■ PROBLEM TO WORK ON ■
All of the data should be restated exactly as it stands.
·····
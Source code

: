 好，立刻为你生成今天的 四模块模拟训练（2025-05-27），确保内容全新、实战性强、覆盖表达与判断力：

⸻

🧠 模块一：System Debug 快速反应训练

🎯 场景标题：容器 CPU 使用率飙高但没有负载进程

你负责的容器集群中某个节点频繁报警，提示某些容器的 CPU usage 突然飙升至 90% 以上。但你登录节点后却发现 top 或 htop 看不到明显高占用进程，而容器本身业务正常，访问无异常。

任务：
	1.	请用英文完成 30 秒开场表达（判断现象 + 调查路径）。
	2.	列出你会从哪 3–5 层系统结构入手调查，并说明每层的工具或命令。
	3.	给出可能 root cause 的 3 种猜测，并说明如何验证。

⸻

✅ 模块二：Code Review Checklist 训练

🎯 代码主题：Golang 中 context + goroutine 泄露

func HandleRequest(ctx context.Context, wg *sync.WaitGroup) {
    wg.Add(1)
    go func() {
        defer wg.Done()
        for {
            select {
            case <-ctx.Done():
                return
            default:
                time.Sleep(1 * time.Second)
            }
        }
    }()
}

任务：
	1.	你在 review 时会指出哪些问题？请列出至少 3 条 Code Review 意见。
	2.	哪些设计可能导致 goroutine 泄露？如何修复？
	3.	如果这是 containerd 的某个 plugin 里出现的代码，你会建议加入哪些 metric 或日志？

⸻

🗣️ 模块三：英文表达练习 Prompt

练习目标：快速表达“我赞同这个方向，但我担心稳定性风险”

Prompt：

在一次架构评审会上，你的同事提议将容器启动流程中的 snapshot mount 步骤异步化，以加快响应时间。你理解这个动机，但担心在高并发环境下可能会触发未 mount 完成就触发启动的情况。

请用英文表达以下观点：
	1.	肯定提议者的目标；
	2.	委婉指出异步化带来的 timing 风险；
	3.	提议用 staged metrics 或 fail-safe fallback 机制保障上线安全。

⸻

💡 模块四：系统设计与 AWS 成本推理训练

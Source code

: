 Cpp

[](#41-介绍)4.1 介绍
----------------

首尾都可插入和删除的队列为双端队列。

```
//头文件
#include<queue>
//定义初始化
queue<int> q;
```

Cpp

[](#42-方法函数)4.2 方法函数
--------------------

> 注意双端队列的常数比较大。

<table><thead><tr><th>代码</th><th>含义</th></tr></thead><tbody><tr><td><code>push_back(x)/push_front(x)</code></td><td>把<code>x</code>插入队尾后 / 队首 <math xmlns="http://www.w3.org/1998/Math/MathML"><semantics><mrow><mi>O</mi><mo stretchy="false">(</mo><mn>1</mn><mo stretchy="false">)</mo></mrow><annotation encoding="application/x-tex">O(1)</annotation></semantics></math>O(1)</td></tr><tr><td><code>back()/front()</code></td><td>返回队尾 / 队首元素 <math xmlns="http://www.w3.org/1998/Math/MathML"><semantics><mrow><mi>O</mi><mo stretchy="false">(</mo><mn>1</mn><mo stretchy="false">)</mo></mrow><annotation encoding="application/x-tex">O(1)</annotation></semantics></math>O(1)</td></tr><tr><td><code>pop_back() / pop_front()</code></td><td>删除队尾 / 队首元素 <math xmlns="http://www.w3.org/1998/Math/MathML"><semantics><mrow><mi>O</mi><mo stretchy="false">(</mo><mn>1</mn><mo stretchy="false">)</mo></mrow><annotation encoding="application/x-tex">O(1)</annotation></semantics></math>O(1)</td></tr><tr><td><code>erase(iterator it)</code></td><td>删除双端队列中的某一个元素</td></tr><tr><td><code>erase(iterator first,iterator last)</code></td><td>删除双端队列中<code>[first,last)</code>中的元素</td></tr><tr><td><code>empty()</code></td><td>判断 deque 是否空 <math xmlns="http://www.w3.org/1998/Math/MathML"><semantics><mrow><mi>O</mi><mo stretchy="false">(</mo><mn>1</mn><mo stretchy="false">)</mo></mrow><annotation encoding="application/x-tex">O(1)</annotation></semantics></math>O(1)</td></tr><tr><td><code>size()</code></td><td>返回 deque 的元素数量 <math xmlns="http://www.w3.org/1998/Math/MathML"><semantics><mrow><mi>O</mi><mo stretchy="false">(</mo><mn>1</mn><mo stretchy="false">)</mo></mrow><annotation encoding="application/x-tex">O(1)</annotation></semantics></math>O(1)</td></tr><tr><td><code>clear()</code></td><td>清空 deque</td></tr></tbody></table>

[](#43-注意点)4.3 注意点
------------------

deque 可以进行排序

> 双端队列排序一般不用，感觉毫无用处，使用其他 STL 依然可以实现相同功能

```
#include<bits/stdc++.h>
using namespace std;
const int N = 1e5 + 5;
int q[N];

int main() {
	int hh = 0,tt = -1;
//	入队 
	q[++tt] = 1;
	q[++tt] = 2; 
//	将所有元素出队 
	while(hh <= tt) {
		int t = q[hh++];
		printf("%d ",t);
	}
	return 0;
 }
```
·····
■ PROBLEM SOLUTION ■
Source code

: 好，立刻为你生成今天的 四模块模拟训练（2025-05-27），确保内容全新、实战性强、覆盖表达与判断力：

⸻

🧠 模块一：System Debug 快速反应训练

🎯 场景标题：容器 CPU 使用率飙高但没有负载进程

你负责的容器集群中某个节点频繁报警，提示某些容器的 CPU usage 突然飙升至 90% 以上。但你登录节点后却发现 top 或 htop 看不到明显高占用进程，而容器本身业务正常，访问无异常。

任务：
	1.	请用英文完成 30 秒开场表达（判断现象 + 调查路径）。
	2.	列出你会从哪 3–5 层系统结构入手调查，并说明每层的工具或命令。
	3.	给出可能 root cause 的 3 种猜测，并说明如何验证。

⸻

✅ 模块二：Code Review Checklist 训练

🎯 代码主题：Golang 中 context + goroutine 泄露

func HandleRequest(ctx context.Context, wg *sync.WaitGroup) {
    wg.Add(1)
    go func() {
        defer wg.Done()
        for {
            select {
            case <-ctx.Done():
                return
            default:
                time.Sleep(1 * time.Second)
            }
        }
    }()
}

任务：
	1.	你在 review 时会指出哪些问题？请列出至少 3 条 Code Review 意见。
	2.	哪些设计可能导致 goroutine 泄露？如何修复？
	3.	如果这是 containerd 的某个 plugin 里出现的代码，你会建议加入哪些 metric 或日志？

⸻

🗣️ 模块三：英文表达练习 Prompt

练习目标：快速表达“我赞同这个方向，但我担心稳定性风险”

Prompt：

在一次架构评审会上，你的同事提议将容器启动流程中的 snapshot mount 步骤异步化，以加快响应时间。你理解这个动机，但担心在高并发环境下可能会触发未 mount 完成就触发启动的情况。

请用英文表达以下观点：
	1.	肯定提议者的目标；
	2.	委婉指出异步化带来的 timing 风险；
	3.	提议用 staged metrics 或 fail-safe fallback 机制保障上线安全。

⸻

💡 模块四：系统设计与 AWS 成本推理训练

Source code

: Cpp

[](#41-介绍)4.1 介绍
----------------

首尾都可插入和删除的队列为双端队列。

```
//头文件
#include<queue>
//定义初始化
queue<int> q;
```

Cpp

[](#42-方法函数)4.2 方法函数
--------------------

> 注意双端队列的常数比较大。

<table><thead><tr><th>代码</th><th>含义</th></tr></thead><tbody><tr><td><code>push_back(x)/push_front(x)</code></td><td>把<code>x</code>插入队尾后 / 队首 <math xmlns="http://www.w3.org/1998/Math/MathML"><semantics><mrow><mi>O</mi><mo stretchy="false">(</mo><mn>1</mn><mo stretchy="false">)</mo></mrow><annotation encoding="application/x-tex">O(1)</annotation></semantics></math>O(1)</td></tr><tr><td><code>back()/front()</code></td><td>返回队尾 / 队首元素 <math xmlns="http://www.w3.org/1998/Math/MathML"><semantics><mrow><mi>O</mi><mo stretchy="false">(</mo><mn>1</mn><mo stretchy="false">)</mo></mrow><annotation encoding="application/x-tex">O(1)</annotation></semantics></math>O(1)</td></tr><tr><td><code>pop_back() / pop_front()</code></td><td>删除队尾 / 队首元素 <math xmlns="http://www.w3.org/1998/Math/MathML"><semantics><mrow><mi>O</mi><mo stretchy="false">(</mo><mn>1</mn><mo stretchy="false">)</mo></mrow><annotation encoding="application/x-tex">O(1)</annotation></semantics></math>O(1)</td></tr><tr><td><code>erase(iterator it)</code></td><td>删除双端队列中的某一个元素</td></tr><tr><td><code>erase(iterator first,iterator last)</code></td><td>删除双端队列中<code>[first,last)</code>中的元素</td></tr><tr><td><code>empty()</code></td><td>判断 deque 是否空 <math xmlns="http://www.w3.org/1998/Math/MathML"><semantics><mrow><mi>O</mi><mo stretchy="false">(</mo><mn>1</mn><mo stretchy="false">)</mo></mrow><annotation encoding="application/x-tex">O(1)</annotation></semantics></math>O(1)</td></tr><tr><td><code>size()</code></td><td>返回 deque 的元素数量 <math xmlns="http://www.w3.org/1998/Math/MathML"><semantics><mrow><mi>O</mi><mo stretchy="false">(</mo><mn>1</mn><mo stretchy="false">)</mo></mrow><annotation encoding="application/x-tex">O(1)</annotation></semantics></math>O(1)</td></tr><tr><td><code>clear()</code></td><td>清空 deque</td></tr></tbody></table>

[](#43-注意点)4.3 注意点
------------------

deque 可以进行排序

> 双端队列排序一般不用，感觉毫无用处，使用其他 STL 依然可以实现相同功能

```
#include<bits/stdc++.h>
using namespace std;
const int N = 1e5 + 5;
int q[N];

int main() {
	int hh = 0,tt = -1;
//	入队 
	q[++tt] = 1;
	q[++tt] = 2; 
//	将所有元素出队 
	while(hh <= tt) {
		int t = q[hh++];
		printf("%d ",t);
	}
	return 0;
 }
```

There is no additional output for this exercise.